This chapter is not a substitute for the detailed information in the rest of this Guide, but it does summarize some important terms and concepts that may be new to you if you have not used a scientific visualization application before. So we suggest the following:

- Read this section first, concentrating on topics that are unfamiliar.
- Follow the tutorials in
*IBM Visualization Data Explorer QuickStart Guide*. - Start using Data Explorer.
A good place to begin is the set of example "networks" (or
"visual programs") in the directory
. You can open up any visual program file and study how the different modules are interconnected and then run the visual programs to observe the visual output.**/usr/lpp/dx/samples/programs** - Use the online Help system to get more information about these
example visual programs and Data Explorer tools.
This system also contains hypertext references to additional
information.
The printed documentation contains detailed information, including graphics, sample code, and data examples.

Many of the terms used in Data Explorer are borrowed from traditional scientific disciplines, others come from computer graphics, and a few have been coined by the Data Explorer software developers for lack of any widely accepted term. Important Data Explorer terms are defined in the Glossary.

The process of *rendering* an image involves a computer
calculation of the amount of light falling on each visible
surface of the objects in the "scene,"
as seen from the point of view of the
computer "camera" (the
viewer's eye point).
During the rendering process, surface properties of objects are taken
into account as are the colors of both the objects and the
"lights" shining on them.
In other words, a computer graphics renderer samples the scene in front
of the camera at the resolution of the computer monitor on which
the scene is to be displayed.
Its sample space is the 3-dimensional "world" containing the
objects.
But the image renderer does not create a 3-dimensional picture; it only
calculates the colors of the dots that can be seen on the
2-dimensional monitor screen from the chosen point of
view.
Any parts of objects that cannot be seen from that point of view are
neither sampled nor rendered, nor are they stored in the image
file or displayed on the monitor.
This 2-dimensional image may appear 3-dimensional to our eyes because
of shading, occlusion of distant objects by closer ones, and other
visual cues that, in the real world, indicate dimensionality.
Like any image, it is a representation, however real it may appear.

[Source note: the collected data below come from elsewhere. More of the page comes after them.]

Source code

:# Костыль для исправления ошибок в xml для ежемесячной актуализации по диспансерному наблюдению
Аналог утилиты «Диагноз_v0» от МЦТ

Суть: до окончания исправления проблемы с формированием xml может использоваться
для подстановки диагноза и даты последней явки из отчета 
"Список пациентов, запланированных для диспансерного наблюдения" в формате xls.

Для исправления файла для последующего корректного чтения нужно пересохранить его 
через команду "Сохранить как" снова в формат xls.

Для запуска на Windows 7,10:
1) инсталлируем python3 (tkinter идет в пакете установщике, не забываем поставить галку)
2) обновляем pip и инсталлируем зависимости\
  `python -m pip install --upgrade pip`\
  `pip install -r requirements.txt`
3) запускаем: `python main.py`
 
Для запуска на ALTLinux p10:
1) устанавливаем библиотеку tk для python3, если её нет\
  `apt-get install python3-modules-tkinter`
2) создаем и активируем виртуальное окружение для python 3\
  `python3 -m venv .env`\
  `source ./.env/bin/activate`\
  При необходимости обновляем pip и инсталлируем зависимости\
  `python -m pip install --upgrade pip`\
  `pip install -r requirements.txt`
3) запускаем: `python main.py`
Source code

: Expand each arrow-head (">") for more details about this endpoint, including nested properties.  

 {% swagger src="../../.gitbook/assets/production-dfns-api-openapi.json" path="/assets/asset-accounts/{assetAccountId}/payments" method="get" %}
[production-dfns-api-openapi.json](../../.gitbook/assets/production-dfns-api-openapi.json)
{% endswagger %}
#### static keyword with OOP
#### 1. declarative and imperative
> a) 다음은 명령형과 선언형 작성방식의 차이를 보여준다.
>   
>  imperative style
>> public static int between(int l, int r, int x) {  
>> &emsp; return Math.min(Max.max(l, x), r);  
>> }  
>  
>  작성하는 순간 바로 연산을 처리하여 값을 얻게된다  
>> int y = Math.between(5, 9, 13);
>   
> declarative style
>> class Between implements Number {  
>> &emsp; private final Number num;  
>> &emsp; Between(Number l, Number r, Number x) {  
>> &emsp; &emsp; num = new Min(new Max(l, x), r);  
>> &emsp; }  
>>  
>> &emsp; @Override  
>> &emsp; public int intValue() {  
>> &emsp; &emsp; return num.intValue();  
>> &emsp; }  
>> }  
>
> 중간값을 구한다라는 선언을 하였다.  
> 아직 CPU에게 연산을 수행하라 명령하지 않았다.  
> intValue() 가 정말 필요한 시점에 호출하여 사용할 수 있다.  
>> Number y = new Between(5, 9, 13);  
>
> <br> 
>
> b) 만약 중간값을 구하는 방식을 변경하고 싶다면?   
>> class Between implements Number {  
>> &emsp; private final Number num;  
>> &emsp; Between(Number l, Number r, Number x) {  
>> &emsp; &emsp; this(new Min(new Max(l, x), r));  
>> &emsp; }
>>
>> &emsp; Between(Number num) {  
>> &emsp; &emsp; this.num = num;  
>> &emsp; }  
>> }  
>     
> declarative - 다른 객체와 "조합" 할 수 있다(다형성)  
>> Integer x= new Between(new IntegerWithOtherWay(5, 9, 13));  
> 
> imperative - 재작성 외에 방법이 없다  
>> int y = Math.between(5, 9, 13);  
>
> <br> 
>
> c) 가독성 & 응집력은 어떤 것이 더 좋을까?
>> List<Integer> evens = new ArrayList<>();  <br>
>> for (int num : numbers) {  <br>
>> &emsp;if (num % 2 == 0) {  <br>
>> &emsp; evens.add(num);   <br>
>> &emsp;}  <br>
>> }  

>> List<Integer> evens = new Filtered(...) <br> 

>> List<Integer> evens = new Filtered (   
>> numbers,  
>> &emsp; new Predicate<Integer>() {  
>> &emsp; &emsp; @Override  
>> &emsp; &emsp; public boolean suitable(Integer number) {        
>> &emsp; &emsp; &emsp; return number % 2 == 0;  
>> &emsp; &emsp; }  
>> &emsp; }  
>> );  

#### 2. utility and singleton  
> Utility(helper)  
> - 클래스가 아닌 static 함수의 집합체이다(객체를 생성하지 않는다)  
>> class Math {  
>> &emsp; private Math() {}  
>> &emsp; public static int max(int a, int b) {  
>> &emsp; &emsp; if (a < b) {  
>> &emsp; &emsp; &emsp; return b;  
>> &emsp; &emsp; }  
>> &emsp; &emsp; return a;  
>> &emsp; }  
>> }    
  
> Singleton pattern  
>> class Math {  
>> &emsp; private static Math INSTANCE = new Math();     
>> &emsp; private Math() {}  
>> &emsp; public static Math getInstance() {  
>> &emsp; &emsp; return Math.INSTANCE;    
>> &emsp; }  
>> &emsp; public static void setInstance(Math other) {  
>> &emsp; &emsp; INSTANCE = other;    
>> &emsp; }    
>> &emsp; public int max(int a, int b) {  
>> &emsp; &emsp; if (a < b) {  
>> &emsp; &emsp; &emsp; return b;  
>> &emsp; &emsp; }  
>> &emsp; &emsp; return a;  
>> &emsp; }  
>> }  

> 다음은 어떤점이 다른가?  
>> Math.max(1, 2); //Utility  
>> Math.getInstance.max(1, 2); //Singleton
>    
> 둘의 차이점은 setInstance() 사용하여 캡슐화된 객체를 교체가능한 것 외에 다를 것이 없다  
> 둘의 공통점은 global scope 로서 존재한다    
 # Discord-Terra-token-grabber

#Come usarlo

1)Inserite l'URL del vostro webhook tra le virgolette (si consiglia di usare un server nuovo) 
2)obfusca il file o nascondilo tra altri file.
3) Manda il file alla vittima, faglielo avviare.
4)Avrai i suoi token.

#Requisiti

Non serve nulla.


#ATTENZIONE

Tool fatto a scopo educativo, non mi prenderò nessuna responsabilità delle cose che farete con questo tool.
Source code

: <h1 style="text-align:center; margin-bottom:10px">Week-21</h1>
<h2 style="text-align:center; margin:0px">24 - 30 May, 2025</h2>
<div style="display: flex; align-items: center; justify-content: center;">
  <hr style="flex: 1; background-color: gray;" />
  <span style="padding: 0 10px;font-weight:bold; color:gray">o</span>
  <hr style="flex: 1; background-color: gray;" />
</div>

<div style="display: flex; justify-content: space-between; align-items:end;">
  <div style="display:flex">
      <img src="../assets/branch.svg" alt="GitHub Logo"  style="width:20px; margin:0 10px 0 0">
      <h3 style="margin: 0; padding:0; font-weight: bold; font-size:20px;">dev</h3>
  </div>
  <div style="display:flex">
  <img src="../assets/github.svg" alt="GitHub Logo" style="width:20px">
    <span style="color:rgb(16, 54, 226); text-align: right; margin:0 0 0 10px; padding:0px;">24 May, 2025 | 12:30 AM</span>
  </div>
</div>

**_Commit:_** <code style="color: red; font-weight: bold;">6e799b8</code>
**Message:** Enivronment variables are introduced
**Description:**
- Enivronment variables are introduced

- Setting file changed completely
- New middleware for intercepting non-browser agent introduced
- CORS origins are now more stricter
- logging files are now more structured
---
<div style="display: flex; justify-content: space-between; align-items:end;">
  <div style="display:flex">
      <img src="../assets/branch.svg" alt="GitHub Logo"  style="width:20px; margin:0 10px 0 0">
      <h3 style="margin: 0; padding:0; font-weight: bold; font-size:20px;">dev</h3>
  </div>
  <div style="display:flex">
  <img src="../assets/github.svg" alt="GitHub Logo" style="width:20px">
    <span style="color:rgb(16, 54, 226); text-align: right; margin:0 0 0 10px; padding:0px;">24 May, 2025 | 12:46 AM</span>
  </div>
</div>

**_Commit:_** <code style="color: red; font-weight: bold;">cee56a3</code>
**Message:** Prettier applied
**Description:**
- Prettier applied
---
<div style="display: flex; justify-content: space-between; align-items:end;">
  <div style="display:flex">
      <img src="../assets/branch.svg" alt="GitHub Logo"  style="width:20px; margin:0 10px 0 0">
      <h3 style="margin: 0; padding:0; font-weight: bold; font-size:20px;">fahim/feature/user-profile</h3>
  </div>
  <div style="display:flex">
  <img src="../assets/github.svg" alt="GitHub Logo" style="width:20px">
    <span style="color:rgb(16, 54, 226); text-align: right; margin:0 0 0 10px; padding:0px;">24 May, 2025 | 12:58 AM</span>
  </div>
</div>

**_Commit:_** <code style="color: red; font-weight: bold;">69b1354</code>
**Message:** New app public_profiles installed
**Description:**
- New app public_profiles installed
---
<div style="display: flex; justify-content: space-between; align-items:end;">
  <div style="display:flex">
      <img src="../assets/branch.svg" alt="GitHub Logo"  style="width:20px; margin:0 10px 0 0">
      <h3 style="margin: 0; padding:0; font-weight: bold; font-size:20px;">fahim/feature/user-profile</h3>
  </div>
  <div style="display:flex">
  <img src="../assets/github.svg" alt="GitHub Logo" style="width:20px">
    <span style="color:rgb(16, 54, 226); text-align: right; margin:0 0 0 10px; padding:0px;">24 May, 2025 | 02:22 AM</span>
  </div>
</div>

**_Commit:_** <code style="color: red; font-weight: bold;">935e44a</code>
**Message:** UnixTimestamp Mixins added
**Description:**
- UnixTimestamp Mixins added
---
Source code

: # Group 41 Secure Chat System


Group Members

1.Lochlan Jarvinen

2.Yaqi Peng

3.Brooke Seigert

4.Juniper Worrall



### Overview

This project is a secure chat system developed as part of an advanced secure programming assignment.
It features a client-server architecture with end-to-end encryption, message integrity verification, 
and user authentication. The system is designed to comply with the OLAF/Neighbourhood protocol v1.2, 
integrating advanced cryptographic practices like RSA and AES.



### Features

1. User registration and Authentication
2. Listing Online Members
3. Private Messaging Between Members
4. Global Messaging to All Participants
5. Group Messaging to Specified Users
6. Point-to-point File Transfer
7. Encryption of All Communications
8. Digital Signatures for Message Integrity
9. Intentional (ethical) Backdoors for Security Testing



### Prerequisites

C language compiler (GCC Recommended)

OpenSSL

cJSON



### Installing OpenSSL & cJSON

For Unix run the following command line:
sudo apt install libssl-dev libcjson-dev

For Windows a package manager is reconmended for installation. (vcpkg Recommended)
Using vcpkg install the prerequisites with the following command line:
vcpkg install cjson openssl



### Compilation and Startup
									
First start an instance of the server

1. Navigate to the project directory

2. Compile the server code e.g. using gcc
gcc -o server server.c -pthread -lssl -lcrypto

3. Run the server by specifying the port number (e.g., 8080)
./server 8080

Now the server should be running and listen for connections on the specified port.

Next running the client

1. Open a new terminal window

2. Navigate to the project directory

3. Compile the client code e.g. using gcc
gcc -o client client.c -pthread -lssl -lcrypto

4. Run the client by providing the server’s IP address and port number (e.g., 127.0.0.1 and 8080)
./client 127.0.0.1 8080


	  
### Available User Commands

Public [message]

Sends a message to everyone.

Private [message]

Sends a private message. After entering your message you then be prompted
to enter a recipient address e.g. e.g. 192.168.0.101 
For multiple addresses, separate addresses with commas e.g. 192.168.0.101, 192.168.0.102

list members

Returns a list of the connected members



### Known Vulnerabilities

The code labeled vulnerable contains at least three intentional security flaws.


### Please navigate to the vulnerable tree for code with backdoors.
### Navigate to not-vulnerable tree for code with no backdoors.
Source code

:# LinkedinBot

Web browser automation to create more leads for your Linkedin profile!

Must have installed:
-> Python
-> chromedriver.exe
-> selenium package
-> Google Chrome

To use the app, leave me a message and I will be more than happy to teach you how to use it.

The concept of sampling should be familiar to anyone who has ever
collected data on some kind of grid.
For example, a botanist may lay down a series of square grid markers
over an area of interest then count the numbers of species of
grasses growing inside each grid square.
The number so collected becomes a sample value or datum associated with
that grid marker.
A single number like this, whether floating point or integer, is called
a *scalar*.
If the wind velocity and direction at, say, the center of each grid
square is also measured, the botanist would record a
*vector* quantity as a second datum
sampled at the same place.
A vector encodes both direction and magnitude with two or more numeric
"vector components."

In this example, the locations of the corners of each grid marker are
recorded as an array of 2-dimensional coordinates that define
the sampling area dimensions and the sampling resolution.
In computer graphics terms, these spatial location points are called
*vertices* (singular: vertex); in Data Explorer, they are
referred to as "positions".
Loosely, everyone calls them "points."

Four coordinate positions can be connected by a quadrilateral to define
a grid *element*.
The quadrilateral itself is called a *connection* in Data Explorer
(we will discuss other connection types in a moment).
Since the botanist collected one set of data per grid element, such
data are termed *connection-dependent data*.
This implies that the data value is assumed by Data Explorer to be constant
within that element.

Consider another technique for data sampling:
on a larger scale, remote-sensing satellites can resolve various
features of the Earth down to some finite level of resolution.
In this case, the grid positions are identified by a latitude-longitude
coordinate pair, and the data values may encode such things as
surface reflectance in the ultraviolet.
By associating each data value with a latitude-longitude position, we
produce *position-dependent data*.

This implies that data values should be interpolated between positions, using the connections (grid) if one is present. Data Explorer works equally well with position-dependent and connection-dependent data (see Figure 1).

**Figure 1. Examples of
Data Dependency**

Generally, the decision about which dependency the data has is made by you at the time of data collection or simulation. (There is a simple way in Data Explorer to convert either dependency to the other. See Post in

We can extend our data sampling into three dimensions
where appropriate.
In that case, we identify each grid position with three coordinates.
These coordinates form the corners of "volumetric" elements and the
entire sample space is called a *volume*.
A volumetric element may be a rectangular prism (like a *cube*)
or a *tetrahedron* (a solid with four triangular faces, not
necessarily equilateral).

In the cases just discussed, we made the implicit assumption that there
is a logical connectivity between adjacent members of our
2-dimensional or 3-dimensional grid positions.
The path connecting grid positions is called a *connection* in
Data Explorer.
For a surface (2- or 3-dimensional positions connected by 2-dimensional
connections),
we could choose to make triangular or quadrilateral connections
(i.e., *triangles* or *quads*).
Quads require four positions for each connection and triangles three.
Data Explorer supports these *element types* as well as cubes,
tetrahedra, and lines.

Suppose we first choose to link adjacent positions in the
botanist's sample area with *line* connections.
The grid markers were 1 meter on a side.
Given a sampling area of 5 meters by 3 meters, the entire sample would
be 15 meters square; there would be 24 positions (6 in X, and
4 in Y).
On such a plot, we see that a position located at [x=0,y=0]
is connected to its neighbor at [x=1,y=0].
We can imagine that it is meaningful to draw associations between data
values at adjacent grid positions considering that so many natural
phenomena are continuous rather than discrete.
We assume that the grasses are free to spread across the area and the
wind is free to blow in any direction over the area.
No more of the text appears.